Das stimmte. Das sah Suse ein. Also hatte sie keinen Grund mehr, den Taucher zu betrauern, und konnte sich ihr Butterbrot schmecken lassen.
In den beiden nächsten Stunden Gesang und Turnen wurde man sowieso wieder vergnügt. Suse hatte eine hübsche, frische Stimme und war musikalisch. Sie kam in die zweite Stimme neben Helga, während Inge erste Stimme sang. Man übte Wanderlieder für die Wandertage ein. Dabei wurde man frisch und heiter.

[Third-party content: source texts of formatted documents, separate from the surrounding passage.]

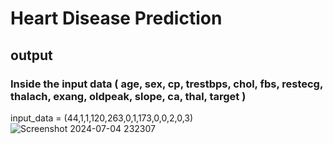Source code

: # Heart Disease Prediction
## output 

### Inside the input data ( age, sex, cp, trestbps, chol, fbs, restecg, thalach, exang, oldpeak, slope, ca, thal, target )

input_data = (44,1,1,120,263,0,1,173,0,0,2,0,3)
![Screenshot 2024-07-04 232307](https://github.com/Gayathri0731/Heart-Disease-prediction/assets/171485411/27ad003f-72ec-44eb-a8bb-7872d7440da9)
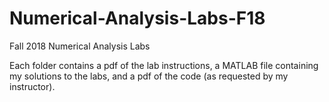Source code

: # Numerical-Analysis-Labs-F18
Fall 2018 Numerical Analysis Labs

Each folder contains a pdf of the lab instructions, a MATLAB file containing my solutions to the labs, and a pdf of the code 
(as requested by my instructor).
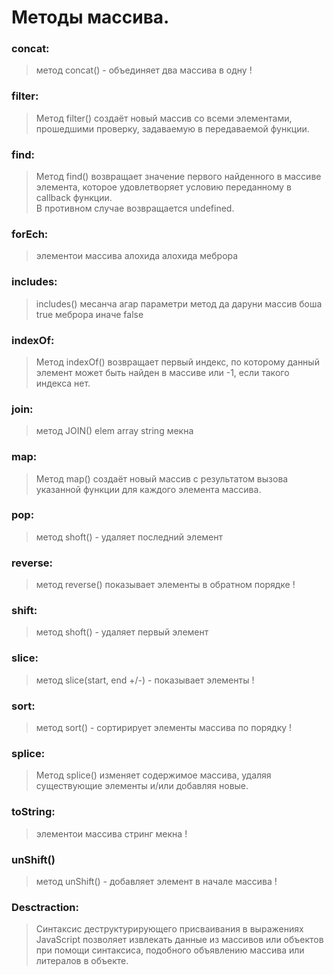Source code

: 
# Методы массива.

### concat:

> метод concat() - объединяет два массива в одну !

### filter:

> Метод filter() создаёт новый массив со всеми элементами, прошедшими проверку, задаваемую в передаваемой функции.

### find:

> Метод find() возвращает значение первого найденного в массиве элемента,
> которое удовлетворяет условию переданному в callback функции.  
> В противном случае возвращается undefined.

### forEch:

> элементои массива алохида алохида меброра

### includes:

> includes() месанча агар параметри метод да даруни массив боша true меброра иначе false

### indexOf:

> Метод indexOf() возвращает первый индекс, по которому данный элемент может быть найден в массиве
> или -1, если такого индекса нет.

### join:

> метод JOIN() elem array string мекна

### map:

> Метод map() создаёт новый массив с результатом вызова указанной функции для каждого элемента массива.

### pop:

> метод shoft() - удаляет последний элемент

### reverse:

> метод reverse() показывает элементы в обратном порядке !

### shift:

> метод shoft() - удаляет первый элемент

### slice:

> метод slice(start, end +/-) - показывает элементы !

### sort:

> метод sort() - сортирирует элементы массива по порядку !

### splice:

> Метод splice() изменяет содержимое массива, удаляя существующие элементы и/или добавляя новые.

### toString:

> элементои массива стринг мекна !

### unShift()

> метод unShift() - добавляет элемент в начале массива !

### Desctraction:

> Синтаксис деструктурирующего присваивания в выражениях JavaScript позволяет извлекать данные из массивов или объектов при помощи синтаксиса, подобного объявлению массива или литералов в объекте.
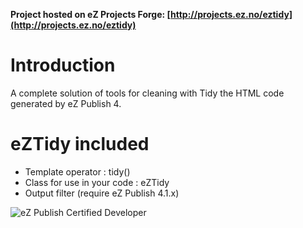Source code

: __Project hosted on eZ Projects Forge: [http://projects.ez.no/eztidy](http://projects.ez.no/eztidy)__

Introduction
============
A complete solution of tools for cleaning with Tidy the HTML code generated by eZ Publish 4.

eZTidy included
===============
 * Template operator : tidy()
 * Class for use in your code : eZTidy
 * Output filter (require eZ Publish 4.1.x)

![eZ Publish Certified Developer](http://www.llaumgui.com/images/ezcertdev.png)
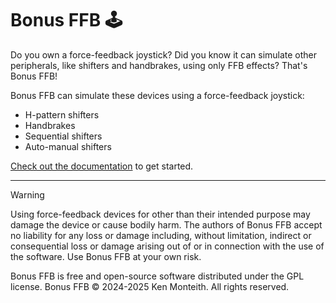 # Bonus FFB 🕹️

Do you own a force-feedback joystick? Did you know it can simulate other peripherals, like shifters and handbrakes, using only FFB effects? That's Bonus FFB!

Bonus FFB can simulate these devices using a force-feedback joystick:

* H-pattern shifters
* Handbrakes
* Sequential shifters
* Auto-manual shifters

[Check out the documentation](https://kgmonteith.github.io/Bonus-FFB/) to get started.

---

> [!WARNING]
> Using force-feedback devices for other than their intended purpose may damage the device or cause bodily harm. The authors of Bonus FFB accept no liability for any loss or damage including, without limitation, indirect or consequential loss or damage arising out of or in connection with the use of the software. Use Bonus FFB at your own risk.

Bonus FFB is free and open-source software distributed under the GPL license. Bonus FFB &copy; 2024-2025 Ken Monteith. All rights reserved.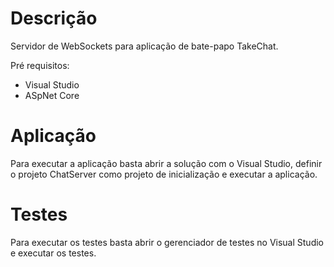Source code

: 
# Descrição

Servidor de WebSockets para aplicação de bate-papo TakeChat.

Pré requisitos:
- Visual Studio
- ASpNet Core

# Aplicação

Para executar a aplicação basta abrir a solução com o Visual Studio, definir o projeto ChatServer como projeto de inicialização e executar a aplicação.




# Testes

Para executar os testes basta abrir o gerenciador de testes no Visual Studio e executar os testes.

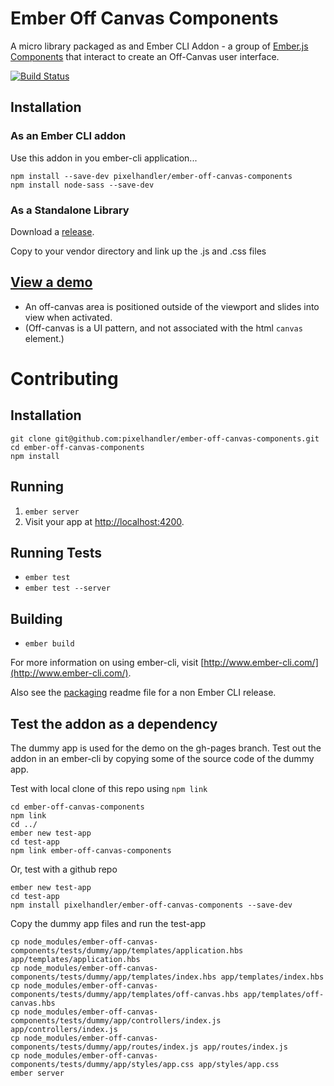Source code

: # Ember Off Canvas Components

A micro library packaged as and Ember CLI Addon - a group of [Ember.js Components] that interact to create an Off-Canvas
user interface.

[![Build Status](https://travis-ci.org/pixelhandler/ember-off-canvas-components.svg)](https://travis-ci.org/pixelhandler/ember-off-canvas-components)

[Ember.js Components]: http://emberjs.com/guides/components/ 

## Installation

### As an Ember CLI addon

Use this addon in you ember-cli application...

    npm install --save-dev pixelhandler/ember-off-canvas-components
    npm install node-sass --save-dev

### As a Standalone Library

Download a [release][releases].

[releases]: https://github.com/pixelhandler/ember-off-canvas-components/releases

Copy to your vendor directory and link up the .js and .css files


## [View a demo][demo]

* An off-canvas area is positioned outside of the viewport and slides into view when activated. 
* (Off-canvas is a UI pattern, and not associated with the html `canvas` element.)


[demo]: http://pixelhandler.github.io/ember-off-canvas-components/


# Contributing

## Installation

    git clone git@github.com:pixelhandler/ember-off-canvas-components.git
    cd ember-off-canvas-components
    npm install

## Running

1. `ember server`
2. Visit your app at <http://localhost:4200>.

## Running Tests

* `ember test`
* `ember test --server`

## Building

* `ember build`

For more information on using ember-cli, visit [http://www.ember-cli.com/](http://www.ember-cli.com/).

Also see the [packaging] readme file for a non Ember CLI release.

[packaging]: https://github.com/pixelhandler/ember-off-canvas-components/blob/master/packaging/README-packaging.md


## Test the addon as a dependency

The dummy app is used for the demo on the gh-pages branch. Test out the
addon in an ember-cli by copying some of the source code of the dummy app. 

Test with local clone of this repo using `npm link`

    cd ember-off-canvas-components
    npm link
    cd ../
    ember new test-app
    cd test-app
    npm link ember-off-canvas-components

Or, test with a github repo

    ember new test-app
    cd test-app
    npm install pixelhandler/ember-off-canvas-components --save-dev

Copy the dummy app files and run the test-app

    cp node_modules/ember-off-canvas-components/tests/dummy/app/templates/application.hbs app/templates/application.hbs
    cp node_modules/ember-off-canvas-components/tests/dummy/app/templates/index.hbs app/templates/index.hbs
    cp node_modules/ember-off-canvas-components/tests/dummy/app/templates/off-canvas.hbs app/templates/off-canvas.hbs
    cp node_modules/ember-off-canvas-components/tests/dummy/app/controllers/index.js app/controllers/index.js
    cp node_modules/ember-off-canvas-components/tests/dummy/app/routes/index.js app/routes/index.js
    cp node_modules/ember-off-canvas-components/tests/dummy/app/styles/app.css app/styles/app.css
    ember server

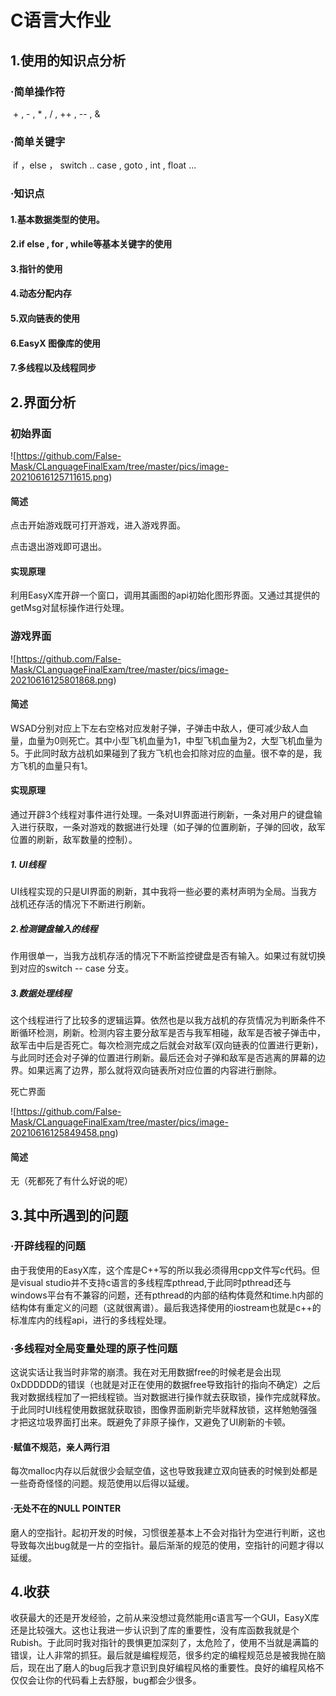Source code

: # C语言大作业





## 1.使用的知识点分析



###  	·简单操作符

​		+ , -  , * , / , ++ , -- , &

### ·简单关键字

​		if ，else ， switch .. case , goto , int , float ...

### ·知识点

#### 1.基本数据类型的使用。

#### 2.if else , for , while等基本关键字的使用

#### 3.指针的使用

#### 4.动态分配内存

#### 5.双向链表的使用

#### 6.EasyX 图像库的使用

#### 7.多线程以及线程同步



## 2.界面分析



### 初始界面

![https://github.com/False-Mask/CLanguageFinalExam/tree/master/pics/image-20210616125711615.png)

#### 简述

点击开始游戏既可打开游戏，进入游戏界面。

点击退出游戏即可退出。

#### 实现原理

利用EasyX库开辟一个窗口，调用其画图的api初始化图形界面。又通过其提供的getMsg对鼠标操作进行处理。





### 游戏界面

![https://github.com/False-Mask/CLanguageFinalExam/tree/master/pics/image-20210616125801868.png)

#### 简述

WSAD分别对应上下左右空格对应发射子弹，子弹击中敌人，便可减少敌人血量，血量为0则死亡。其中小型飞机血量为1，中型飞机血量为2，大型飞机血量为5。于此同时敌方战机如果碰到了我方飞机也会扣除对应的血量。很不幸的是，我方飞机的血量只有1。



#### 实现原理

通过开辟3个线程对事件进行处理。一条对UI界面进行刷新，一条对用户的键盘输入进行获取，一条对游戏的数据进行处理（如子弹的位置刷新，子弹的回收，敌军位置的刷新，敌军数量的控制）。

##### 	1. UI线程

​	UI线程实现的只是UI界面的刷新，其中我将一些必要的素材声明为全局。当我方战机还存活的情况下不断进行刷新。

##### 	2.检测键盘输入的线程

​	作用很单一，当我方战机存活的情况下不断监控键盘是否有输入。如果过有就切换到对应的switch -- case 分支。

##### 	3.数据处理线程

​	这个线程进行了比较多的逻辑运算。依然也是以我方战机的存货情况为判断条件不断循环检测，刷新。检测内容主要分敌军是否与我军相碰，敌军是否被子弹击中，敌军击中后是否死亡。每次检测完成之后就会对敌军(双向链表的位置进行更新)，与此同时还会对子弹的位置进行刷新。最后还会对子弹和敌军是否逃离的屏幕的边界。如果远离了边界，那么就将双向链表所对应位置的内容进行删除。









死亡界面

![https://github.com/False-Mask/CLanguageFinalExam/tree/master/pics/image-20210616125849458.png)





#### 简述

无（死都死了有什么好说的呢）





## 3.其中所遇到的问题



### ·开辟线程的问题

由于我使用的EasyX库，这个库是C++写的所以我必须得用cpp文件写c代码。但是visual studio并不支持c语言的多线程库pthread,于此同时pthread还与windows平台有不兼容的问题，还有pthread的内部的结构体竟然和time.h内部的结构体有重定义的问题（这就很离谱）。最后我选择使用的iostream也就是c++的标准库内的线程api，进行的多线程处理。

### ·多线程对全局变量处理的原子性问题

这说实话让我当时非常的崩溃。我在对无用数据free的时候老是会出现0xDDDDDD的错误（也就是对正在使用的数据free导致指针的指向不确定）之后我对数据线程加了一把线程锁。当对数据进行操作就去获取锁，操作完成就释放。于此同时UI线程使用数据就获取锁，图像界面刷新完毕就释放锁，这样勉勉强强才把这垃圾界面打出来。既避免了非原子操作，又避免了UI刷新的卡顿。

#### ·赋值不规范，亲人两行泪

每次malloc内存以后就很少会赋空值，这也导致我建立双向链表的时候到处都是一些奇奇怪怪的问题。规范使用以后得以延缓。

#### ·无处不在的NULL POINTER

磨人的空指针。起初开发的时候，习惯很差基本上不会对指针为空进行判断，这也导致每次出bug就是一片的空指针。最后渐渐的规范的使用，空指针的问题才得以延缓。





## 4.收获

收获最大的还是开发经验，之前从来没想过竟然能用c语言写一个GUI，EasyX库还是比较强大。这也让我进一步认识到了库的重要性，没有库函数我就是个Rubish。于此同时我对指针的畏惧更加深刻了，太危险了，使用不当就是满篇的错误，让人非常的抓狂。最后就是编程规范，很多约定的编程规范总是被我抛在脑后，现在出了磨人的bug后我才意识到良好编程风格的重要性。良好的编程风格不仅仅会让你的代码看上去舒服，bug都会少很多。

Auch im Turnen war Suse nicht ungeschickt. Wenn man einen Zwillingsbruder hat, mit dem man zu Hause turnt und boxt, dann erscheinen einem die Übungen nicht schwierig. Nur ganz oben auf der Leiter sich loszulassen und zu den schrägen Stangen hinüberzugreifen, das wagte Suse nicht. Da hatte sie Angst, zu fallen. Nachdem sie sich noch den Stundenplan abgeschrieben und die Bücher, die gebraucht wurden, notiert hatte, war der erste, inhaltsvolle Schultag zu Ende. Er hatte Fräulein Schüchterchen zwei Freundinnen auf einmal gebracht.
Wie mochte es ihrem Zwilling ergangen sein?